Defending the government’s position higher education minister David Willets said that he expected the total number of students going to university to be higher than in any year since 2010. Where we groundlings see only a wilderness of contracting opportunity Mr Willets sees the sunlit uplands of the Promised Land; you clearly get a better class of view when looking down from an ivory tower.

The waste of potential is always tragic; when the potential in question is that of young people it is positively criminal. David Cameron and his ministry of almost no talent whatsoever seem content though to watch that happen, blithely unaware of the impact not going to university will have on the health and economic outcomes experienced by millions of young people.

University admissions aren’t, of course, the only game in town, the chronic lack of apprenticeships and the slow death of Britain’s FE colleges from a thousand tiny cuts are cause for concern too; but they do grab the lion’s share of media attention. Not least because children growing up in leafy suburbs are being priced out of a university education too and their parents are angry and articulate enough to make things uncomfortable for David Cameron at the next election.

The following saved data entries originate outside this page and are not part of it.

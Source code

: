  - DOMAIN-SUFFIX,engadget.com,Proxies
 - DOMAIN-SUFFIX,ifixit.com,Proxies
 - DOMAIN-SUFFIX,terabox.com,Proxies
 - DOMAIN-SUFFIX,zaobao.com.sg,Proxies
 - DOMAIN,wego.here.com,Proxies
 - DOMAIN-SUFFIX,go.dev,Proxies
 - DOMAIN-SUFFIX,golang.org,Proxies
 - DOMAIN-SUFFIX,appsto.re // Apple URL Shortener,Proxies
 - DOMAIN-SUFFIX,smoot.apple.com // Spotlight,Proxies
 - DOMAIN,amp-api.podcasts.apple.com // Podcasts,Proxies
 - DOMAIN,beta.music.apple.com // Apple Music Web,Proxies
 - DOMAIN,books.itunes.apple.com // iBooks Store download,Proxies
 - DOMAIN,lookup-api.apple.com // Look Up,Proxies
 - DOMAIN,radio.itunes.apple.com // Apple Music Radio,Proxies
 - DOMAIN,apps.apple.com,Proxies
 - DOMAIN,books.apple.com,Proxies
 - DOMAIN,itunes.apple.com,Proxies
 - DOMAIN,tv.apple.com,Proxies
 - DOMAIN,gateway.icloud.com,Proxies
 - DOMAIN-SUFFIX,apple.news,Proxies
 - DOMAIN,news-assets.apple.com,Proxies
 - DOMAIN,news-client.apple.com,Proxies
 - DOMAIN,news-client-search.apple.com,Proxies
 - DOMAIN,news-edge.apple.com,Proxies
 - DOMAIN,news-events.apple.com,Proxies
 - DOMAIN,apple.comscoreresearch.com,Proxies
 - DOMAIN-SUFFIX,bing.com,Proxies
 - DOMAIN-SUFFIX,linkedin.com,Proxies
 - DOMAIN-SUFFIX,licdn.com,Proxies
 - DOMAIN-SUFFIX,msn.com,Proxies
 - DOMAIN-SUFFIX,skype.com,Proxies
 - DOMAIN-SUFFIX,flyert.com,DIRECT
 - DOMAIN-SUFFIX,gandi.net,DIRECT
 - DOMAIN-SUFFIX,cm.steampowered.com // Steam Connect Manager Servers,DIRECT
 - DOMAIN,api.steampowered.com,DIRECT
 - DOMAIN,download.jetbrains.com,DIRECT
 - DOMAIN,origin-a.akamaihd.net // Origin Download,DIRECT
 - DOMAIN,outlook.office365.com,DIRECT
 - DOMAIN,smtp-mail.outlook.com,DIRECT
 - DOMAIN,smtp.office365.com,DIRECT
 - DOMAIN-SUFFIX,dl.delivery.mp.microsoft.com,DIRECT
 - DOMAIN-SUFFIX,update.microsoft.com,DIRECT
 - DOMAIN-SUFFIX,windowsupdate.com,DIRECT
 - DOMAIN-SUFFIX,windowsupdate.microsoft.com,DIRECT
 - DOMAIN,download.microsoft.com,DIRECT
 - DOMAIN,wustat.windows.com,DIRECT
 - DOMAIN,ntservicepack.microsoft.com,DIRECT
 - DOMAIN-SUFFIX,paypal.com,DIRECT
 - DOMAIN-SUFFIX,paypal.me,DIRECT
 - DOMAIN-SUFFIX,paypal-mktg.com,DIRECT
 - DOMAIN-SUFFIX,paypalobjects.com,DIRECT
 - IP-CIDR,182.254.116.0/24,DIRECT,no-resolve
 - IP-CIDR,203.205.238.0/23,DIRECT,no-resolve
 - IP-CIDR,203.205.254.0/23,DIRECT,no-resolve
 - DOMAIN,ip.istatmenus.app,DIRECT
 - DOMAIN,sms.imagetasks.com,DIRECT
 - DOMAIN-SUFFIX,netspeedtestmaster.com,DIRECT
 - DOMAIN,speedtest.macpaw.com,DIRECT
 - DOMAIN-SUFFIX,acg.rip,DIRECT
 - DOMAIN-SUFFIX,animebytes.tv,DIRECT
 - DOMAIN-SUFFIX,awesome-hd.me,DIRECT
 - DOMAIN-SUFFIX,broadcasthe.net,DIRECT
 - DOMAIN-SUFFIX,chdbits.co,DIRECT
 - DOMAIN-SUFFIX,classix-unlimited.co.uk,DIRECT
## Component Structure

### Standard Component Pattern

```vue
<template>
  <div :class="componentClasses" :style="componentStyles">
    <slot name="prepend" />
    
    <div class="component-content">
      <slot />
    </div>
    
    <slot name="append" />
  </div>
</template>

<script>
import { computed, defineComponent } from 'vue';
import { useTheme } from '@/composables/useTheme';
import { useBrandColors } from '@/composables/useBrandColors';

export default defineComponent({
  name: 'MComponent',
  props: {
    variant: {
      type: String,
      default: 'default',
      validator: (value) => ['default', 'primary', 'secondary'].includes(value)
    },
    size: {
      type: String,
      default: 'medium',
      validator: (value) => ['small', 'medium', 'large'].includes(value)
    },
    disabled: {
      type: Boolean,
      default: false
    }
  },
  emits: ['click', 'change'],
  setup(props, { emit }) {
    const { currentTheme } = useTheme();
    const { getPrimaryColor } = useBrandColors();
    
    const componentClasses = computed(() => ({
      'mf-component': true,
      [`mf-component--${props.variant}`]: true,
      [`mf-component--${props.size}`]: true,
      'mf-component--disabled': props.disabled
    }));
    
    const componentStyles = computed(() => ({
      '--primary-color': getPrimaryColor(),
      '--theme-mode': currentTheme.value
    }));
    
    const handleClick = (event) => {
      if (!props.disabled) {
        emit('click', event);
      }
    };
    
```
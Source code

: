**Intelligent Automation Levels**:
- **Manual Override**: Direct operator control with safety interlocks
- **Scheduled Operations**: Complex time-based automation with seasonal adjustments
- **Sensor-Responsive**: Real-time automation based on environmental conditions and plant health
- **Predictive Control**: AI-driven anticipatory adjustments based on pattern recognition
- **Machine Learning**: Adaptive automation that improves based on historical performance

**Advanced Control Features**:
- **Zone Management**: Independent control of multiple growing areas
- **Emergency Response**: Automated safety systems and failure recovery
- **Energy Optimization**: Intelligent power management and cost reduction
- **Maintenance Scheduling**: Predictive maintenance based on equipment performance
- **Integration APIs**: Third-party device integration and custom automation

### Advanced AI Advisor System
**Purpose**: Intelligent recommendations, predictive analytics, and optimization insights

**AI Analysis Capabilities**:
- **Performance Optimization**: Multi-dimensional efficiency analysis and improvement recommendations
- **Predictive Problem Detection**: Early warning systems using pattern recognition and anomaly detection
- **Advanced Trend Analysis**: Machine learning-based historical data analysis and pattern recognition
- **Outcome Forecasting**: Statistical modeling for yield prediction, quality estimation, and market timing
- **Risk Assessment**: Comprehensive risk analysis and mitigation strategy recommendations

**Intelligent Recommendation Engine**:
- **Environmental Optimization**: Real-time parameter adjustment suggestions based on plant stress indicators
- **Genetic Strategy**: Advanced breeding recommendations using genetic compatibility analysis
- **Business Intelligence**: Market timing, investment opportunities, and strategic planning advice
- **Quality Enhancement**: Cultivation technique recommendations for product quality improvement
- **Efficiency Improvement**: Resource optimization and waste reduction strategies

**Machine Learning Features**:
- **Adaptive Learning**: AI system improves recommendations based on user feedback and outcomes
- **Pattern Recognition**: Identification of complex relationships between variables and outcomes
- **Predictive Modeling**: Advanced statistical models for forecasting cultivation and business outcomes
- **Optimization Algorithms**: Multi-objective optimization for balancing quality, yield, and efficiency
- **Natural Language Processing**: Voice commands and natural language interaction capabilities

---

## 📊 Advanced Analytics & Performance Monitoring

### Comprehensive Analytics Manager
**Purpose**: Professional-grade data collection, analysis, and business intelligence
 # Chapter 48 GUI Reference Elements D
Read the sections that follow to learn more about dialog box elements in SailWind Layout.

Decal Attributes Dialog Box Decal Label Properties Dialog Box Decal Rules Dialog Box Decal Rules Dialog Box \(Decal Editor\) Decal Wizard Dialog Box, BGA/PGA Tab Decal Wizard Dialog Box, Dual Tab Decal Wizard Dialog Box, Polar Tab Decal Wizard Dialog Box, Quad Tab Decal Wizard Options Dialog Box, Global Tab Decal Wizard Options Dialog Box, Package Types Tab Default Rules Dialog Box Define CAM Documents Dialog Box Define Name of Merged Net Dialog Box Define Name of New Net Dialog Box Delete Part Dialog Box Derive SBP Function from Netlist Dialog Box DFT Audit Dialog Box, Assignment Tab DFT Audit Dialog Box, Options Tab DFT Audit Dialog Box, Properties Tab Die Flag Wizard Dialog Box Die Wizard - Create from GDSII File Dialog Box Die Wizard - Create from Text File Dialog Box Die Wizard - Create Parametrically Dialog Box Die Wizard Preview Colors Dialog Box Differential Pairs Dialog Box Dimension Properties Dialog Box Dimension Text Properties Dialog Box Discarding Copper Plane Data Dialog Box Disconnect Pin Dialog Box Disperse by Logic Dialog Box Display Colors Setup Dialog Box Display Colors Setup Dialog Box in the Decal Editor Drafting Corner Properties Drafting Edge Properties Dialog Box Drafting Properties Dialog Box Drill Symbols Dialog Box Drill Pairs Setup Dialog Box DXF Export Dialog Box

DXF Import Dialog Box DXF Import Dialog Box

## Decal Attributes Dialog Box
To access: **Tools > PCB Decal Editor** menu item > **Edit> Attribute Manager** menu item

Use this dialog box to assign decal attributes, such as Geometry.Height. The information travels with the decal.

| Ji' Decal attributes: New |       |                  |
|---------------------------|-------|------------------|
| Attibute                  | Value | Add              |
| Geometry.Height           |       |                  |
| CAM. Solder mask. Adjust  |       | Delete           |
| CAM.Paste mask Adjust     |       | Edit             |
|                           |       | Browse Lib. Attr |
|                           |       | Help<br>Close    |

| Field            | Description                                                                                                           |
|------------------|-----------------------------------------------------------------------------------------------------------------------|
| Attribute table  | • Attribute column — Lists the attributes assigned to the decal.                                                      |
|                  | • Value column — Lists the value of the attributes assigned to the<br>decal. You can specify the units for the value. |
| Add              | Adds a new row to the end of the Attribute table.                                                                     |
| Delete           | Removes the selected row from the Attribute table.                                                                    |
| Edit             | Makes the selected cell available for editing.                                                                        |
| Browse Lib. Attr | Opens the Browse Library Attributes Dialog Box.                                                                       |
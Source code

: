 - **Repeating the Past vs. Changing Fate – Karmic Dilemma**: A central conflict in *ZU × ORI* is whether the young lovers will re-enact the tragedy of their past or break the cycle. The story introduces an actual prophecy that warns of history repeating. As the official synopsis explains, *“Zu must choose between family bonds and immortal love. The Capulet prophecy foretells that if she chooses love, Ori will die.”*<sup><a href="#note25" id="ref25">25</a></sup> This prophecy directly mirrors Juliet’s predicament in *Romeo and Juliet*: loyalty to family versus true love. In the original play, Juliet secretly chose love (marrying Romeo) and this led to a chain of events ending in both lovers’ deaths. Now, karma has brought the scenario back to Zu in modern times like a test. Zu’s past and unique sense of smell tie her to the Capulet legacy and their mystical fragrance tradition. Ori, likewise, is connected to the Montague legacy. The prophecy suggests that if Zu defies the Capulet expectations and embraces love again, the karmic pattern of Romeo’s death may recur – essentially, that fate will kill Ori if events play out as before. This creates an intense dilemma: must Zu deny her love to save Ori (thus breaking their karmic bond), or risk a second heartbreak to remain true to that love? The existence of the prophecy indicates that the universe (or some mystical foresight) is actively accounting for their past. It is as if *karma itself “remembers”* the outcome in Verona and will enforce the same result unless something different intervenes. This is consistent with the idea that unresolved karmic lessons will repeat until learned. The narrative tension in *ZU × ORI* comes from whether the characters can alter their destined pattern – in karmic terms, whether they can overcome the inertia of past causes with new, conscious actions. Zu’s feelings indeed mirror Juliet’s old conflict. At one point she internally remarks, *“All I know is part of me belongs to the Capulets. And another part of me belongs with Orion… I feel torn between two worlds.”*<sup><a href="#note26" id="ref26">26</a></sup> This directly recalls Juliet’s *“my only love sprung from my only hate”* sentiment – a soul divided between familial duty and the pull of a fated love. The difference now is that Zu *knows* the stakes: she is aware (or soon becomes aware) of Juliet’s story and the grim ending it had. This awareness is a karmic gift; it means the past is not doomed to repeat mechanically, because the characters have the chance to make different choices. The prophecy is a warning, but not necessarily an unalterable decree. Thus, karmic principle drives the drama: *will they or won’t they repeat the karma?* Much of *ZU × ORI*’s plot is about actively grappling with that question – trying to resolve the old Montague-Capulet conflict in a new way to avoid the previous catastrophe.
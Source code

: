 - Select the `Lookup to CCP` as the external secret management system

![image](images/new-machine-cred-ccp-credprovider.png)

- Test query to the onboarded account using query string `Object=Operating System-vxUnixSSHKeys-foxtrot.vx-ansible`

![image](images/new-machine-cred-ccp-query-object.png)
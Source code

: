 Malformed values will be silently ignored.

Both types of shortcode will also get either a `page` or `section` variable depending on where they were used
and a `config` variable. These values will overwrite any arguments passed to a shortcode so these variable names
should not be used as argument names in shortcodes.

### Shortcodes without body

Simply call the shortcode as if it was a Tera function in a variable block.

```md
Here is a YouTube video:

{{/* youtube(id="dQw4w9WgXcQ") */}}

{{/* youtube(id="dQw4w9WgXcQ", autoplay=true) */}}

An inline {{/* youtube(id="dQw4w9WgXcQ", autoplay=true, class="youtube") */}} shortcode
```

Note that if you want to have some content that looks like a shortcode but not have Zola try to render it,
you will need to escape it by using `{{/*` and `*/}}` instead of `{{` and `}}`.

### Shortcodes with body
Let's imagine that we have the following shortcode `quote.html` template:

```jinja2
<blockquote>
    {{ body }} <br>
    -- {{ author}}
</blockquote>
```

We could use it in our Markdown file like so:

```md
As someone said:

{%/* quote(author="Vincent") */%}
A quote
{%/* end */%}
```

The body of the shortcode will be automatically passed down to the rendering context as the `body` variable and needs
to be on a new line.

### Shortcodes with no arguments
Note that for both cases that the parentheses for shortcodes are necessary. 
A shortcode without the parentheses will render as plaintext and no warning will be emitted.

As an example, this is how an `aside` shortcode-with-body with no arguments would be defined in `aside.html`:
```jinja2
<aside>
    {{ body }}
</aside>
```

A bad situation is made much worse by the fact the education policy seems to be trapped somewhere between the rocks in David Willets head and the hard place occupied by Michael Gove’s ambition.

Willets has allowed his considerable intellect, he revels in the nickname ‘two brains’, to make him complacent. He simply can’t conceive of the notion that someone so clever as he is could make a mistake about raising tuition fees; by the time events prove him wrong it will probably be too late.

Michael Gove, a k a the busiest man in politics, seems intent on wrecking schools with a mixture of misplaced nostalgia and deranged ambition with a little pure eccentricity sprinkled on top. This is the man who wants to bring back lessons in Latin, turn the history curriculum into a replay of the ‘drum and trumpet’ one abandoned in the sixties and sent a copy of the King James bible to every school in the land within which his name appears in larger print that that of either King James or the lord god almighty himself.

Important issues like tragic levels of illiteracy amongst pupils going up to primary school and the lack of decent vocational courses don’t even make it onto his radar. His every action since taking up office has been an overt play to win the approval of the Tory turnips he thinks may one day help him to win the party leadership he so unconvincingly pretends not to want.

Just before the conference season lumbered into motion we all had a good belly laugh at Nick Clegg’s apology for opposing tuition fees during the election campaign only to go back on his word once in office. Looking back from a few months hence the delivery still seems laughably inept; but its beginning to look like was demonstrating a rare hint of conscience on the part of a senior politician.

The education system is being slowly wrecked by people who either don’t know or don’t care how much harm they are doing. Schools are being transformed into places that teach young people to know their place rather that opening their eyes to what they can achieve through hard work. The universities are going back to being a glorified finishing school for Sebastian Flyte and his chums while a generation of doctors and engineers we’re never going to have flip burgers or draw the dole.

Some day soon this will make us all as sorry as Nick Clegg was pretending to be in his laughable video; but by then nobody will feel much like laughing.